*Assignment*
Nothing but the records, repeated word for word and free of pictures, belongs in the answer.

*Data shown*
═══

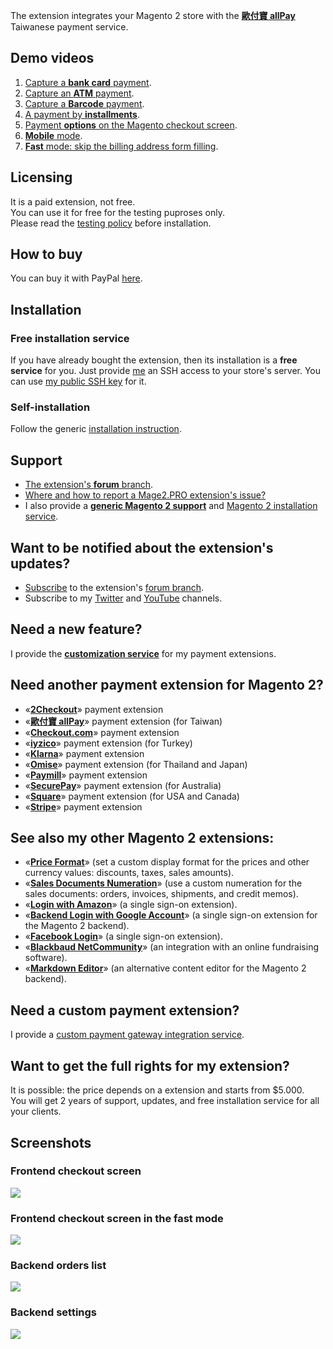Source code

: The extension integrates your Magento 2 store with the **[歐付寶 allPay](https://www.allpay.com.tw)** Taiwanese payment service.

## Demo videos

1. [Capture a **bank card** payment](https://www.youtube.com/watch?v=tmy-YbPGrio).
2. [Capture an **ATM** payment](https://www.youtube.com/watch?v=1S-j8UbXZtA).
3. [Capture a **Barcode** payment](https://www.youtube.com/watch?v=ujA-BOQV6GM).
4. [A payment by **installments**](https://www.youtube.com/watch?v=rAkXZlP8Xok).
5. [Payment **options** on the Magento checkout screen](https://www.youtube.com/watch?v=V0vYTeRALyo).
6. [**Mobile** mode](https://www.youtube.com/watch?v=vZGABg-31xo).
7. [**Fast** mode: skip the billing address form filling](https://www.youtube.com/watch?v=a-gTR5JNlwk).

## Licensing
It is a paid extension, not free.  
You can use it for free for the testing puproses only.  
Please read the [testing policy](https://mage2.pro/t/topic/2590) before installation.

## How to buy
You can buy it with PayPal [here](https://mage2.pro/t/1791).

## Installation
### Free installation service
If you have already bought the extension, then its installation is a **free service** for you. Just provide [me](https://mage2.pro/users/dmitry_fedyuk) an SSH access to your store's server. You can use [my public SSH key](https://mage2.pro/t/2092) for it.

### Self-installation 
Follow the generic [installation instruction](https://mage2.pro/t/263). 

## Support
- [The extension's **forum** branch](https://mage2.pro/c/extensions/allpay).
- [Where and how to report a Mage2.PRO extension's issue?](https://mage2.pro/t/2034)
- I also provide a **[generic Magento 2 support](https://mage2.pro/t/topic/755)** and [Magento 2 installation service](https://mage2.pro/t/748).

## Want to be notified about the extension's updates?
- [Subscribe](https://mage2.pro/t/2540) to the extension's [forum branch](https://mage2.pro/c/extensions/allpay).
- Subscribe to my [Twitter](https://twitter.com/mage2_pro) and [YouTube](https://www.youtube.com/channel/UCvlDAZuj01_b92pzRi69LeQ) channels.

## Need a new feature?
I provide the [**customization service**](https://mage2.pro/t/2020) for my payment extensions.

## Need another payment extension for Magento 2?

- «[**2Checkout**](https://mage2.pro/c/extensions/2checkout)» payment extension
- «[**歐付寶 allPay**](https://mage2.pro/c/extensions/allpay)» payment extension (for Taiwan)
- «[**Checkout.com**](https://mage2.pro/c/extensions/checkout-com)» payment extension
- «[**iyzico**](https://mage2.pro/c/extensions/iyzico)» payment extension (for Turkey)
- «[**Klarna**](https://mage2.pro/c/extensions/klarna)» payment extension
- «[**Omise**](https://mage2.pro/c/extensions/omise)» payment extension (for Thailand and Japan)
- «[**Paymill**](https://mage2.pro/c/extensions/paymill)» payment extension
- «[**SecurePay**](https://mage2.pro/c/extensions/securepay)» payment extension (for Australia)
- «[**Square**](https://mage2.pro/c/extensions/square)» payment extension (for USA and Canada)
- «[**Stripe**](https://mage2.pro/c/extensions/stripe)» payment extension

## See also my other Magento 2 extensions:

- «[**Price Format**](https://mage2.pro/c/extensions/price-format)» (set a custom display format for the prices and other currency values: discounts, taxes, sales amounts).
- «[**Sales Documents Numeration**](https://mage2.pro/t/512)» (use a custom numeration for the sales documents: orders, invoices, shipments, and credit memos).
- «[**Login with Amazon**](https://mage2.pro/c/extensions/amazon-login)» (a single sign-on extension). 
- «[**Backend Login with Google Account**](https://mage2.pro/t/46)» (a single sign-on extension for the Magento 2 backend). 
- «[**Facebook Login**](https://mage2.pro/c/extensions/facebook-login)» (a single sign-on extension).
- «[**Blackbaud NetCommunity**](https://mage2.pro/c/extensions/blackbaud-netcommunity)» (an  integration with an online fundraising software).  
- «[**Markdown Editor**](https://mage2.pro/t/160)» (an alternative content editor for the Magento 2 backend).

## Need a custom payment extension?
I provide a [custom payment gateway integration service](https://mage2.pro/t/917).

## Want to get the full rights for my extension?
It is possible: the price depends on a extension and starts from $5.000.  
You will get 2 years of support, updates, and free installation service for all your clients.

## Screenshots
### Frontend checkout screen
![](https://mage2.pro/uploads/default/original/2X/d/d5a9df1dccbd3b39848379b0aa7e5465c4a21adf.png)

### Frontend checkout screen in the fast mode
![](https://mage2.pro/uploads/default/original/2X/8/8c51244f8c9d30eb1afdea2cb8efcb45a91e0d39.png)

### Backend orders list
![](https://mage2.pro/uploads/default/original/2X/d/da7d7adc8ff2ba83924a51fe6d9d5c73db949833.png)

### Backend settings
![](https://mage2.pro/uploads/default/original/2X/f/f97a738fb619db48e37a066f01a7ab125db564a6.png)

═══

*Result of the exercise*
Source code

: The extension integrates your Magento 2 store with the **[歐付寶 allPay](https://www.allpay.com.tw)** Taiwanese payment service.

## Demo videos

1. [Capture a **bank card** payment](https://www.youtube.com/watch?v=tmy-YbPGrio).
2. [Capture an **ATM** payment](https://www.youtube.com/watch?v=1S-j8UbXZtA).
3. [Capture a **Barcode** payment](https://www.youtube.com/watch?v=ujA-BOQV6GM).
4. [A payment by **installments**](https://www.youtube.com/watch?v=rAkXZlP8Xok).
5. [Payment **options** on the Magento checkout screen](https://www.youtube.com/watch?v=V0vYTeRALyo).
6. [**Mobile** mode](https://www.youtube.com/watch?v=vZGABg-31xo).
7. [**Fast** mode: skip the billing address form filling](https://www.youtube.com/watch?v=a-gTR5JNlwk).

## Licensing
It is a paid extension, not free.  
You can use it for free for the testing puproses only.  
Please read the [testing policy](https://mage2.pro/t/topic/2590) before installation.

## How to buy
You can buy it with PayPal [here](https://mage2.pro/t/1791).

## Installation
### Free installation service
If you have already bought the extension, then its installation is a **free service** for you. Just provide [me](https://mage2.pro/users/dmitry_fedyuk) an SSH access to your store's server. You can use [my public SSH key](https://mage2.pro/t/2092) for it.

### Self-installation 
Follow the generic [installation instruction](https://mage2.pro/t/263). 

## Support
- [The extension's **forum** branch](https://mage2.pro/c/extensions/allpay).
- [Where and how to report a Mage2.PRO extension's issue?](https://mage2.pro/t/2034)
- I also provide a **[generic Magento 2 support](https://mage2.pro/t/topic/755)** and [Magento 2 installation service](https://mage2.pro/t/748).

## Want to be notified about the extension's updates?
- [Subscribe](https://mage2.pro/t/2540) to the extension's [forum branch](https://mage2.pro/c/extensions/allpay).
- Subscribe to my [Twitter](https://twitter.com/mage2_pro) and [YouTube](https://www.youtube.com/channel/UCvlDAZuj01_b92pzRi69LeQ) channels.

## Need a new feature?
I provide the [**customization service**](https://mage2.pro/t/2020) for my payment extensions.

## Need another payment extension for Magento 2?

- «[**2Checkout**](https://mage2.pro/c/extensions/2checkout)» payment extension
- «[**歐付寶 allPay**](https://mage2.pro/c/extensions/allpay)» payment extension (for Taiwan)
- «[**Checkout.com**](https://mage2.pro/c/extensions/checkout-com)» payment extension
- «[**iyzico**](https://mage2.pro/c/extensions/iyzico)» payment extension (for Turkey)
- «[**Klarna**](https://mage2.pro/c/extensions/klarna)» payment extension
- «[**Omise**](https://mage2.pro/c/extensions/omise)» payment extension (for Thailand and Japan)
- «[**Paymill**](https://mage2.pro/c/extensions/paymill)» payment extension
- «[**SecurePay**](https://mage2.pro/c/extensions/securepay)» payment extension (for Australia)
- «[**Square**](https://mage2.pro/c/extensions/square)» payment extension (for USA and Canada)
- «[**Stripe**](https://mage2.pro/c/extensions/stripe)» payment extension

## See also my other Magento 2 extensions:

- «[**Price Format**](https://mage2.pro/c/extensions/price-format)» (set a custom display format for the prices and other currency values: discounts, taxes, sales amounts).
- «[**Sales Documents Numeration**](https://mage2.pro/t/512)» (use a custom numeration for the sales documents: orders, invoices, shipments, and credit memos).
- «[**Login with Amazon**](https://mage2.pro/c/extensions/amazon-login)» (a single sign-on extension). 
- «[**Backend Login with Google Account**](https://mage2.pro/t/46)» (a single sign-on extension for the Magento 2 backend). 
- «[**Facebook Login**](https://mage2.pro/c/extensions/facebook-login)» (a single sign-on extension).
- «[**Blackbaud NetCommunity**](https://mage2.pro/c/extensions/blackbaud-netcommunity)» (an  integration with an online fundraising software).  
- «[**Markdown Editor**](https://mage2.pro/t/160)» (an alternative content editor for the Magento 2 backend).

## Need a custom payment extension?
I provide a [custom payment gateway integration service](https://mage2.pro/t/917).

## Want to get the full rights for my extension?
It is possible: the price depends on a extension and starts from $5.000.  
You will get 2 years of support, updates, and free installation service for all your clients.

## Screenshots
### Frontend checkout screen
![](https://mage2.pro/uploads/default/original/2X/d/d5a9df1dccbd3b39848379b0aa7e5465c4a21adf.png)

### Frontend checkout screen in the fast mode
![](https://mage2.pro/uploads/default/original/2X/8/8c51244f8c9d30eb1afdea2cb8efcb45a91e0d39.png)

### Backend orders list
![](https://mage2.pro/uploads/default/original/2X/d/da7d7adc8ff2ba83924a51fe6d9d5c73db949833.png)

### Backend settings
![](https://mage2.pro/uploads/default/original/2X/f/f97a738fb619db48e37a066f01a7ab125db564a6.png)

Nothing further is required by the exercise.